» **TASK INSTRUCTIONS**: Read the lines below, and copy any that contain the string "this".

- - -

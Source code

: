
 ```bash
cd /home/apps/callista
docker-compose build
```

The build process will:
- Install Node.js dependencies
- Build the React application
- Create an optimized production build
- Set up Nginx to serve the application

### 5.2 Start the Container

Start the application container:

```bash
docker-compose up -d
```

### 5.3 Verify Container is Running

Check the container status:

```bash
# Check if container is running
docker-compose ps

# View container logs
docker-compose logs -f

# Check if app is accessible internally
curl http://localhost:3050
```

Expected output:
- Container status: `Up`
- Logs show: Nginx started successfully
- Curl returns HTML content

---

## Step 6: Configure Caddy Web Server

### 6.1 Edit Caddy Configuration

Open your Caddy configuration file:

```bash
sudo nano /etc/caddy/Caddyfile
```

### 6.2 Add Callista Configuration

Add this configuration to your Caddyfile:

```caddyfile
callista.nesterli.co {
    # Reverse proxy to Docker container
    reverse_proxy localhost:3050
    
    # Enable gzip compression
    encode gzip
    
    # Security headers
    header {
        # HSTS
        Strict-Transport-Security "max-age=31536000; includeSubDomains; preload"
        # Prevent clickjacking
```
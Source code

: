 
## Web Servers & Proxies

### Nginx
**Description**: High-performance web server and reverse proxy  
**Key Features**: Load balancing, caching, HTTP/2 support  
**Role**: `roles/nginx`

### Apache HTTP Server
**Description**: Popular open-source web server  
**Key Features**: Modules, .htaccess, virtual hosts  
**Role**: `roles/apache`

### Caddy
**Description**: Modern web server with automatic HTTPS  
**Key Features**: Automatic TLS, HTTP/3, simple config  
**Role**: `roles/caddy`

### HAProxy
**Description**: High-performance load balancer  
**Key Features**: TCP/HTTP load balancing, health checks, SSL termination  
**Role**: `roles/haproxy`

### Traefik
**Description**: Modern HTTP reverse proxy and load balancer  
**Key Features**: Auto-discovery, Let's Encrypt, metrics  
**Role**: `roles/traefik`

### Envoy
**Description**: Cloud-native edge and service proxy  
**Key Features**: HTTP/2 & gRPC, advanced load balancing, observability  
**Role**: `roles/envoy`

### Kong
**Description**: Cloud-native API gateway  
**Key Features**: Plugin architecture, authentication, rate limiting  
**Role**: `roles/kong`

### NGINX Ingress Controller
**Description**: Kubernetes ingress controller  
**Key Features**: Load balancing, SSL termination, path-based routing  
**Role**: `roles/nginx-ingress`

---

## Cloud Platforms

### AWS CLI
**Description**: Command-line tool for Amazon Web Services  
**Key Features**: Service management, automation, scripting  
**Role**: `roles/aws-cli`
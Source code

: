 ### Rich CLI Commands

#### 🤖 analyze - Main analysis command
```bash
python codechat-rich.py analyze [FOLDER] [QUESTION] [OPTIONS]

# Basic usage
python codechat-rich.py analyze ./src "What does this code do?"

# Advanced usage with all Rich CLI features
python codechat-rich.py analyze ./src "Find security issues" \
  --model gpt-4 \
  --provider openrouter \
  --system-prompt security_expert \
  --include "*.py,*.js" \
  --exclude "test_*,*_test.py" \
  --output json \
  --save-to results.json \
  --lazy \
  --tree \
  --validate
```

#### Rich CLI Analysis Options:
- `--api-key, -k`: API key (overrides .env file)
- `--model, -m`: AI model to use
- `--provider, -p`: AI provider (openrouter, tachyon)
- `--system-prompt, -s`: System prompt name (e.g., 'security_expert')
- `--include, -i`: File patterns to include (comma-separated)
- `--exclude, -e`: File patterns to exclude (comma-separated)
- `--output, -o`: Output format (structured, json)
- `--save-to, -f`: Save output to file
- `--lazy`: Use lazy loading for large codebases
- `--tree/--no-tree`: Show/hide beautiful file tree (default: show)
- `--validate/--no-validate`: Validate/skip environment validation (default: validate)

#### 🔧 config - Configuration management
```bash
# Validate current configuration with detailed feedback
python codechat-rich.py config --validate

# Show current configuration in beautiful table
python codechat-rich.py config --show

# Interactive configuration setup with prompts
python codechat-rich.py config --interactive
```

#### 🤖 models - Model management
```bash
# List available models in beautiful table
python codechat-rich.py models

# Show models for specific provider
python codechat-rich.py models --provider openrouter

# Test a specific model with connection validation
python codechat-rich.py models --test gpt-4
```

- - -

» **RESPONSE AREA**:
Add this configuration to your Caddyfile:
python codechat-rich.py analyze ./src "What does this code do?"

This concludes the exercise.